Das Chronicon des Konrad Pellikan aus Rufach, das er für seinen Sohn und seine Enkel verfasst hat. 1544.

Traduction (Allemand)

Traduction: Clemens Schlip (französischer Originaltext der Anmerkungen von Kevin Bovier)


Konrad Pellikan wünscht seinem Sohn Samuel mit väterlicher Empfindung Furcht gegenüber Gott, weil sie der Beginn der heilbringenden Weisheit ist – welche durch den heiligen Geist vermehrt wird durch das heilige Studium des Gotteswortes –, zusammen mit dem wohlriechenden Ruf, Tugenden und Verdienste zu besitzen, ein mässiges Vermögen und eine Nachkommenschaft, die Gott und den Menschen lieb und gefällig ist, zum Ruhme des besten und grössten Gottes und zum Heile der Nachkommen und Deiner Heimat, die auch die meine ist. Weil ich will, dass Du bekommst, was mir zu meinem Bedauern geraubt worden ist, die Geschichte Deiner Vorfahren, ihr Geschlecht, ihre Studien, Wohnorte und Schicksale – und dies zu Deiner Belehrung und der unserer Nachkommen (wenn der Herr, was ich wünsche, es für angemessen halten wird, uns fromme und dem Heile der Nächsten und dem Ruhme Gottes nützliche Nachkommen zu schenken), zu Deiner und ihrer Ermahnung und als Vorbilder für guten Taten –; damit auch Du Dich konsequent bemühst und ermunterst, in Deiner Lebenszeit gleichermassen aufmerksam zu sein, Dir Anmerkungen zu machen und sie zur Kenntnisnahme durch Deine Nachkommen als Exempel aufzuschreiben, als heiliges und nützliche Erinnerung, nicht als Gegenstand zum Angeben für die Väter, sondern als Gegenstand für den Unterricht der Söhne; derartiges müssten gelehrte Vorfahren und ihre Nachkommen versuchen. Das haben die Gelehrten, die im Zölibat leben, bisher nicht vermocht; anderenfalls hätten ihre Söhne sehr viele Tugendexempel von ihren Vätern empfangen, und man hätte sich nicht nur um die aus Reichtümern bestehende Erbschaft gekümmert, sondern hätte vielmehr den heiligen Unterricht auf die Nachkommenschaft ausgedehnt.

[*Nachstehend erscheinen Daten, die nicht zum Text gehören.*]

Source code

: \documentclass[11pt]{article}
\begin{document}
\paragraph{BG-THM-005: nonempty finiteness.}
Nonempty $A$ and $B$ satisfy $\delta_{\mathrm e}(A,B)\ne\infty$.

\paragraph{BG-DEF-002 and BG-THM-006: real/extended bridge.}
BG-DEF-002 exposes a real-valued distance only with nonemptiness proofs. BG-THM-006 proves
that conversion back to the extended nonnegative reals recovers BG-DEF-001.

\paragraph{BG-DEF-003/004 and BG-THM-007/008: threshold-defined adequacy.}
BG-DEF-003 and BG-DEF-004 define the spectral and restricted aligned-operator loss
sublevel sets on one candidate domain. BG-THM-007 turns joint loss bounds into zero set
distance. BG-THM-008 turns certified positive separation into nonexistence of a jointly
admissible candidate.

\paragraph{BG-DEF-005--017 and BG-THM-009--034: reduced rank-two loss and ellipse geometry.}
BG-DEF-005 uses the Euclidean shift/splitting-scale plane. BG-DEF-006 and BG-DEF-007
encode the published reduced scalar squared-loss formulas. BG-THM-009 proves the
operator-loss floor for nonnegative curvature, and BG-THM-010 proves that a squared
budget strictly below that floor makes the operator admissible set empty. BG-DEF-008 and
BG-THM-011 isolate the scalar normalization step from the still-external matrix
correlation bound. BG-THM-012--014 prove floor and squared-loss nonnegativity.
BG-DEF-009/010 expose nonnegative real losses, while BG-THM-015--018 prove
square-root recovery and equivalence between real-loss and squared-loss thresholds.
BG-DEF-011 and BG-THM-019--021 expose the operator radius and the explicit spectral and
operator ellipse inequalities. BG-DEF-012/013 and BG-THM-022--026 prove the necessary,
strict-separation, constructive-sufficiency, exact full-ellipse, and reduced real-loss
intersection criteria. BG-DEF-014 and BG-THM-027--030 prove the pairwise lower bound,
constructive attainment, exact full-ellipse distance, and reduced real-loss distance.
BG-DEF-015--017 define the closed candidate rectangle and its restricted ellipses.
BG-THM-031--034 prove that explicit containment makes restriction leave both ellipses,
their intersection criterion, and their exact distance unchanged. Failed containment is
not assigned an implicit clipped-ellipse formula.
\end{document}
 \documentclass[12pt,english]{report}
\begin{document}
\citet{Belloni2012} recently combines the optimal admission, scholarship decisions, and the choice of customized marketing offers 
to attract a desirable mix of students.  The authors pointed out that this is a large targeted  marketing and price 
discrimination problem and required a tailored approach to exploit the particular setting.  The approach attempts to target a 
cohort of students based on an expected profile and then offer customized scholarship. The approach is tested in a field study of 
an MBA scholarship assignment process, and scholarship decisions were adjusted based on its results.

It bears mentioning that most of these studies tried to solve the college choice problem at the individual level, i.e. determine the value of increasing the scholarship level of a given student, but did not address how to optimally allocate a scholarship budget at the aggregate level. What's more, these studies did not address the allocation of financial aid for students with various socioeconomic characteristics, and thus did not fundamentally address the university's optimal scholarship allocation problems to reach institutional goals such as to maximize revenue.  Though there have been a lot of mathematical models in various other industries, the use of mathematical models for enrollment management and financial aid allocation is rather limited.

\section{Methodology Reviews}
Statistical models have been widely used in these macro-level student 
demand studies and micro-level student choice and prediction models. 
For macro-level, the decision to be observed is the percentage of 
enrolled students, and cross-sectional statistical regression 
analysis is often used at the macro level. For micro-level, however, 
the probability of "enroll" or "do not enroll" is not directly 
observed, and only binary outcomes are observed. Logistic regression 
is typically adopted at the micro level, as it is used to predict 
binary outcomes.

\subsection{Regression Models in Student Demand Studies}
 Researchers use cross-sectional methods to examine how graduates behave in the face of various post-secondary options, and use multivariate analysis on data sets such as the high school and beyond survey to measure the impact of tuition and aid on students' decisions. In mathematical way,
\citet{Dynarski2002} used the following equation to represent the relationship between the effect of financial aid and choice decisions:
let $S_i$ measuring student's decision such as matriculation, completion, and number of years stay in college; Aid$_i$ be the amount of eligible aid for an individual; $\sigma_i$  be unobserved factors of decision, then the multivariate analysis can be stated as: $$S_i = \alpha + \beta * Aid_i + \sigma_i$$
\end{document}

Als Greis im 66. Lebensjahr habe ich beschlossen, dies mit Dir zu tun, allerliebster Sohn, nachdem ich viel geschrieben habe, was Deinem Nutzen diente, wovon ich aber beschlossen habe, dass es nicht öffentlich gemacht werden soll, sondern nur Dir und unseren Bekannten mitgeteilt werden soll, damit ihr Fortschritte macht in der heiligen Religion, auf die alleine ich seit nun schon gut fünfzig Jahren Acht gegeben habe. Die weltlichen Wissenschaften habe ich jedenfalls nur gekostet, wobei ich nichts verachtete, aber sie immer hinter die Theologie stellte, weil ich von Jugend an verstanden habe, dass ich ihr von Gott geweiht worden bin. Ich habe verstanden, dass ihr Niessbrauch mir dank der Gnade Gottes viel genutzt hat bis in mein Greisenalter und die Zeit der Altersschwäche hinein, so dass Gott mich nie verlassen hat. Im Gegenteil, er hat mich als eifrigen Bewunderer seines Wortes gehalten und gerettet vor vielen Unglücksfällen in dieser Welt und hat mich zu einem angenehmen Leben befördert, ausreichend glücklich durch seine Gnade; dies hat er allen versprochen, die seinen Namen lieben und Tag und Nacht über sein Gesetz nachsinnen. Obwohl ich aber gemäss dem allgemein verbreiteten Vorbild vieler Menschen, mit denen ich zusammengelebt habe, einen sehr grossen Teil meiner Zeit mit eitlen Angelegenheiten und Studien verschwendet habe, habe ich im Vergleich mit anderen nicht wenig Anstrengung auf die heilige Religion verwendet und im Hinblick auf meine Berufung ausreichende Fortschritte gemacht, meine Berufung, der ich hinlänglich gefolgt bin, aber sorgfältig über das hinlängliche Mass hinaus, da mich die Missgunst der Zeitläufte nicht wenig daran hinderte. Deine Zeit ist für Dich glücklicher aufgestrahlt, was das Studium der Wissenschaften betrifft; hoffentlich wird Dir in gleicher Weise auch ein unschuldsvolles Leben zuteil und ein ruhiger Friede, wie sie mir durch Gottes Geschenk und Gnade zuteil geworden sind, wofür ich Gott Dank schulde und ihm nach Kräften danke.

[…]

Im gleichen Folgejahr [=1502] hatte Johannes Amerbach, den man den Älteren nennt, damit begonnen, die Gesammelten Werke des heiligen Augustinus zu drucken, und er hatte dafür auf die Hilfe, die Mitteilungen und die Arbeit eines gewissen hochgelehrten Herrn Augustin Dodus zurückgegriffen, eines Chorherrn an St. Leonhard, der begonnen hatte, Inhaltsangaben zu den einzelnen Büchern des heiligen Augustinus zu verfassen, aber wurde von der Pest befallen und stellte die Arbeit nicht fertig, sondern überliess es anderen, sich eifrig dieser Aufgabe zu widmen. Es gab einen hervorragenden Prediger und hochgelehrten Minoriten, Franziskus Wyler aus Basel, einen angeheiraten Verwandten Amerbachs, und diesen gewann er für die Aufgabe, kurze Inhaltsangaben zu liefern (und zwar nicht nur zu den Büchern, sondern zu den einzelnen Kapiteln).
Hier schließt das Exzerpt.